Table of Contents
ISRN Neurology
Volume 2013, Article ID 201719, 5 pages
http://dx.doi.org/10.1155/2013/201719
Review Article

Quantitative Nature of Social Vulnerability and Autism: An Important Paradigm Shift in the DSM-5 for Autism Spectrum Disorder

1Health Service Center, Kagoshima University, 1-21-24 Korimoto, Kagoshima 890-8580, Japan
2Institute for Externalization of Gifts and Talents (EGT), 7421-1 Shimofukumoto-cho, Kagoshima 891-0144, Japan

Received 25 March 2013; Accepted 11 April 2013

Academic Editors: A. Martinuzzi, D. Mathieu, and A. K. Petridis

Copyright © 2013 Shinji Ijichi et al. This is an open access article distributed under the Creative Commons Attribution License, which permits unrestricted use, distribution, and reproduction in any medium, provided the original work is properly cited.

Abstract

In the Diagnostic and Statistical Manual of Mental Disorders, 4th edition (DSM-IV), autistic characteristics in social interaction and communication are described as qualitative impairments. However, the difference between autistics and nonautistics in the draft of the 5th edition (DSM-5 draft) is quantitative rather than qualitative. The word “qualitative” is deleted in the draft text, and it is specified that the relation between social demands and individual limited capacities is critical for symptom manifestation (criterion C). Because the proposed levels of support requirement in the draft are mere observable outcomes of social vulnerability, the boundary between level 1 and nonautistic condition is determined by the relation between social demands and individual capacities. In addition to the introduction of the single category (autism spectrum disorder (ASD)) to cover the entire case spectrum, the DSM-5 draft is clearly based on a conviction that ASD is indistinguishable from the normal behavioral range. This concise review provides an explanation for this implicit paradigm shift from qualitative to quantitative. Importantly, the conditional role of social demands for symptom manifestation in the draft can be plausibly interpreted using a unique liability-probability model.

1. Introduction

The development process of the fifth edition of the Diagnostic and Statistical Manual of Mental Disorders (DSM-5) is nearing its conclusion, and it is already scheduled for release in May 2013 (http://www.dsm5.org/). Although there has been a lot of debate on the new draft criteria for autism spectrum disorder (ASD) [13], the official commentaries from the DSM-5 workgroup on neurodevelopmental disorders suggest minor additional revisions in the upcoming final version [4]. Because the proposals in the draft are supported by more than a decade of scientific evidences after the launch of DSM-IV, the implications in the draft proposals are significant, and it is quite meaningful to designate the implicit differences between the draft and the former version.

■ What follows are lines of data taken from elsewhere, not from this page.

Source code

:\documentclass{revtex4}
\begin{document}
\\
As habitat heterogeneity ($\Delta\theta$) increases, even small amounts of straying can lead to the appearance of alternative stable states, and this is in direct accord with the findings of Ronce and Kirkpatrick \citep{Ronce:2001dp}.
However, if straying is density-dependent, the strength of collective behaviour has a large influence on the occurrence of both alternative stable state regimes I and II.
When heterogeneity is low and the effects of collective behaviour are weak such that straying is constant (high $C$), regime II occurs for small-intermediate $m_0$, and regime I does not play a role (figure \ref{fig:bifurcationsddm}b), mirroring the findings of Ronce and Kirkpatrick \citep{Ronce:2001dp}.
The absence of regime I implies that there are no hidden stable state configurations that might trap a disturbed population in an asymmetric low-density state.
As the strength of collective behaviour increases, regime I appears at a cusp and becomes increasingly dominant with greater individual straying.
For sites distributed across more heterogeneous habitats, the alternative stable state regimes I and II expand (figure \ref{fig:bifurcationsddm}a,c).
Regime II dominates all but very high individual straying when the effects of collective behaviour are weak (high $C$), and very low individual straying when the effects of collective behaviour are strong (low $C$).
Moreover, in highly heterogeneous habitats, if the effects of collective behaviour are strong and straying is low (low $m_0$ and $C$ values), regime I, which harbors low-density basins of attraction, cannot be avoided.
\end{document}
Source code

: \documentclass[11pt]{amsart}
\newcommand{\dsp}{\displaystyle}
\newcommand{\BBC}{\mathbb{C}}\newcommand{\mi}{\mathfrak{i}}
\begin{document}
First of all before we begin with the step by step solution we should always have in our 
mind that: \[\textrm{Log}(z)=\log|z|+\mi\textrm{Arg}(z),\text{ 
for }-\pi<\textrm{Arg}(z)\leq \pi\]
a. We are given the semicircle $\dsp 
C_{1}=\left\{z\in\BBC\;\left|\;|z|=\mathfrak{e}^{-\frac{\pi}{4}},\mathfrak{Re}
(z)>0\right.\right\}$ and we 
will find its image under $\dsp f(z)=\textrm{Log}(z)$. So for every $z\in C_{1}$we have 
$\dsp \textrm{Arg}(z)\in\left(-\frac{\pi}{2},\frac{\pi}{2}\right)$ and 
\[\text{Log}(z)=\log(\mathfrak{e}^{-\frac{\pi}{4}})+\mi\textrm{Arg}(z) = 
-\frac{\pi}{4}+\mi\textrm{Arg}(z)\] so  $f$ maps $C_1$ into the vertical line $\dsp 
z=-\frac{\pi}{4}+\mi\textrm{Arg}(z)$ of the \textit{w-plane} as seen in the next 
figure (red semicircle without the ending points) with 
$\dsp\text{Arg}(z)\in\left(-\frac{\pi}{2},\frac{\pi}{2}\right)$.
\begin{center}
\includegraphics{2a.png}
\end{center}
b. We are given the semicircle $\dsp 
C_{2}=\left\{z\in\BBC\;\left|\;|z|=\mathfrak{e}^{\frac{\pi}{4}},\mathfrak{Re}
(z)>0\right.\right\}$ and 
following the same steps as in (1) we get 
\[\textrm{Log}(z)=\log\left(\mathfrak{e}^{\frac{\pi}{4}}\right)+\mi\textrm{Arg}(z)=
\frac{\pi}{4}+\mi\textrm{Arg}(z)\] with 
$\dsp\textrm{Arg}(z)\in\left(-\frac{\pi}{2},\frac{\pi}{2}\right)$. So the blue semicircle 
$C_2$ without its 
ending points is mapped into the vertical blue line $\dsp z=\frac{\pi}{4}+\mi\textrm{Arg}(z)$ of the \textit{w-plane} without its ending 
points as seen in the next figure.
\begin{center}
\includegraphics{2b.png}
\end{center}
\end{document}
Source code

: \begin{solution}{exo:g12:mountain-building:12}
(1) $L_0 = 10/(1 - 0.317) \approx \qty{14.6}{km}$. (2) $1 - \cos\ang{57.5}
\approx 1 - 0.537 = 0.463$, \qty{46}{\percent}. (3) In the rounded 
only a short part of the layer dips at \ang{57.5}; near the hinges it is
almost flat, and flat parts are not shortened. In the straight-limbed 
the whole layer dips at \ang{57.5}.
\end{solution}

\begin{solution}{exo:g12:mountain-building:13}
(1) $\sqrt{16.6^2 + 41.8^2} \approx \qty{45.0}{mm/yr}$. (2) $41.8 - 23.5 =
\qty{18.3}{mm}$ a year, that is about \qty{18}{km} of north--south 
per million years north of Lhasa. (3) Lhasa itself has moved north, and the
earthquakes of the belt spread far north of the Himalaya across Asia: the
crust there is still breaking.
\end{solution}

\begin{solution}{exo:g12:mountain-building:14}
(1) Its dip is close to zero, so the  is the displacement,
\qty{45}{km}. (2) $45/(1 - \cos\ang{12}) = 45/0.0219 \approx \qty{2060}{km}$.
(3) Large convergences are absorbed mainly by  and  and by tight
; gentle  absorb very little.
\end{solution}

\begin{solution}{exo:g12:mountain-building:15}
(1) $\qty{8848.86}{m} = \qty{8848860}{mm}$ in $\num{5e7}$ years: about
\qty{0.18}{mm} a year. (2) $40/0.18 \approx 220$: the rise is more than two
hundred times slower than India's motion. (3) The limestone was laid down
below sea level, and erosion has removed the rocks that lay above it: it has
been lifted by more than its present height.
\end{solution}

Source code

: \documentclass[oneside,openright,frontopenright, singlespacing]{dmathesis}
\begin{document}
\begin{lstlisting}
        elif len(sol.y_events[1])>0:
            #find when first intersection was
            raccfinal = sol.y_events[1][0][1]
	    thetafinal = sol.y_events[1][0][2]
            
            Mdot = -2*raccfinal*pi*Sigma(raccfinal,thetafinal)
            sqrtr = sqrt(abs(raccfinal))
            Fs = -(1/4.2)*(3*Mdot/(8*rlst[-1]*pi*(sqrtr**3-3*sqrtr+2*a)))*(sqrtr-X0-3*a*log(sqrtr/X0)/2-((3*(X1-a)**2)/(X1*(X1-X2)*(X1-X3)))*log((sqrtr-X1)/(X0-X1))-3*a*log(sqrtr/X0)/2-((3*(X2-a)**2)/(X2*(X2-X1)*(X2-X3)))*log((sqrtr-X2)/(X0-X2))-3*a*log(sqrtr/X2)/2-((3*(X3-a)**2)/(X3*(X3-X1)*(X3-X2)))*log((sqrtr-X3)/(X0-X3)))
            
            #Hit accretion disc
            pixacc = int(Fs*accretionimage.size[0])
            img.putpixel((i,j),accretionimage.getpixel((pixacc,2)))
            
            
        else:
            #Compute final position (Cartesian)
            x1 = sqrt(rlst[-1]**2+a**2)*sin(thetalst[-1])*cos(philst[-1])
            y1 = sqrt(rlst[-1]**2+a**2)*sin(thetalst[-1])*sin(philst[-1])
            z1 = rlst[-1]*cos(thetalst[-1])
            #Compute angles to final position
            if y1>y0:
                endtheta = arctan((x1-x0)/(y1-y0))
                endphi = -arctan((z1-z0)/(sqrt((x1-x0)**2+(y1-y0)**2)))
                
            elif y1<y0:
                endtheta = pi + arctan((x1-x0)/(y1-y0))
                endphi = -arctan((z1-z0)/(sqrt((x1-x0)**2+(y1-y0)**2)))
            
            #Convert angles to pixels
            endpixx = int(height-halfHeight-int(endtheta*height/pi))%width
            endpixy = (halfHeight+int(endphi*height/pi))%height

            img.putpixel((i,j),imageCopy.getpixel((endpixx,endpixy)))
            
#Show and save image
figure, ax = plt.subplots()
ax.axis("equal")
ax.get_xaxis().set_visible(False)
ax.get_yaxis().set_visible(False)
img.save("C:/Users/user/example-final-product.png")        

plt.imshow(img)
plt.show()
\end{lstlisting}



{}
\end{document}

In DSM-IV, autistic characteristics in social interaction and communication are described as qualitative impairments. However, the difference between autistics and nonautistics in the DSM-5 draft is quantitative rather than qualitative. The word “qualitative” is deleted in the draft text, and it is suggested that the diagnosis of ASD may not be confirmed until social demands exceed limited capacities as documented in the criterion C. The proposed levels of support requirement in the draft are mere observable outcomes of social vulnerability. Therefore, the boundary between level 1 ASD and non-autistic condition is determined by the relation between social demands and individual capacities. The DSM-5 draft is clearly based on a conviction that ASD is indistinguishable from the normal behavioral range. This important paradigm shift to a quantitative construction on autism is implicitly introduced in the draft. Here we challenge to illustrate the backgrounds of this paradigm alteration and introduce a unique liability-probability model to explain the entire structure of autism.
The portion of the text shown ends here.